-- Opening Marker --

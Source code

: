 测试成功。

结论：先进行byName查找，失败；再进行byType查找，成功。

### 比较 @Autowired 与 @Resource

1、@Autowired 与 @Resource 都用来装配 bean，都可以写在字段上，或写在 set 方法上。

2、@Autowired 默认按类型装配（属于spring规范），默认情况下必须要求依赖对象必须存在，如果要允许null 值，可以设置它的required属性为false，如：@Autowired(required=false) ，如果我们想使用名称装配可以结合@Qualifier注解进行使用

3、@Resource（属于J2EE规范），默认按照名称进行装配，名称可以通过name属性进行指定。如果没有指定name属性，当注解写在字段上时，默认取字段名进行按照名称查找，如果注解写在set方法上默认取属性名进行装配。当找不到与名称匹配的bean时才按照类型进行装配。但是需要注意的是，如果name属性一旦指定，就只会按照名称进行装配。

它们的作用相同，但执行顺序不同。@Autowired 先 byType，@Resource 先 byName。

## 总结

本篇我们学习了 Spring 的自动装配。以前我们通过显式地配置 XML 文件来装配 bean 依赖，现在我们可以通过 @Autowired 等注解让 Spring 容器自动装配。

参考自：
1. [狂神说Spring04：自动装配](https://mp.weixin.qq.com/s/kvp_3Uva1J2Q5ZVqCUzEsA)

-- Closing Marker --

● Required action: The full listing should be restated word for word.

● Answer to this task:
Source code

: 测试成功。

结论：先进行byName查找，失败；再进行byType查找，成功。

### 比较 @Autowired 与 @Resource

1、@Autowired 与 @Resource 都用来装配 bean，都可以写在字段上，或写在 set 方法上。

2、@Autowired 默认按类型装配（属于spring规范），默认情况下必须要求依赖对象必须存在，如果要允许null 值，可以设置它的required属性为false，如：@Autowired(required=false) ，如果我们想使用名称装配可以结合@Qualifier注解进行使用

3、@Resource（属于J2EE规范），默认按照名称进行装配，名称可以通过name属性进行指定。如果没有指定name属性，当注解写在字段上时，默认取字段名进行按照名称查找，如果注解写在set方法上默认取属性名进行装配。当找不到与名称匹配的bean时才按照类型进行装配。但是需要注意的是，如果name属性一旦指定，就只会按照名称进行装配。

它们的作用相同，但执行顺序不同。@Autowired 先 byType，@Resource 先 byName。

## 总结

本篇我们学习了 Spring 的自动装配。以前我们通过显式地配置 XML 文件来装配 bean 依赖，现在我们可以通过 @Autowired 等注解让 Spring 容器自动装配。

参考自：
1. [狂神说Spring04：自动装配](https://mp.weixin.qq.com/s/kvp_3Uva1J2Q5ZVqCUzEsA)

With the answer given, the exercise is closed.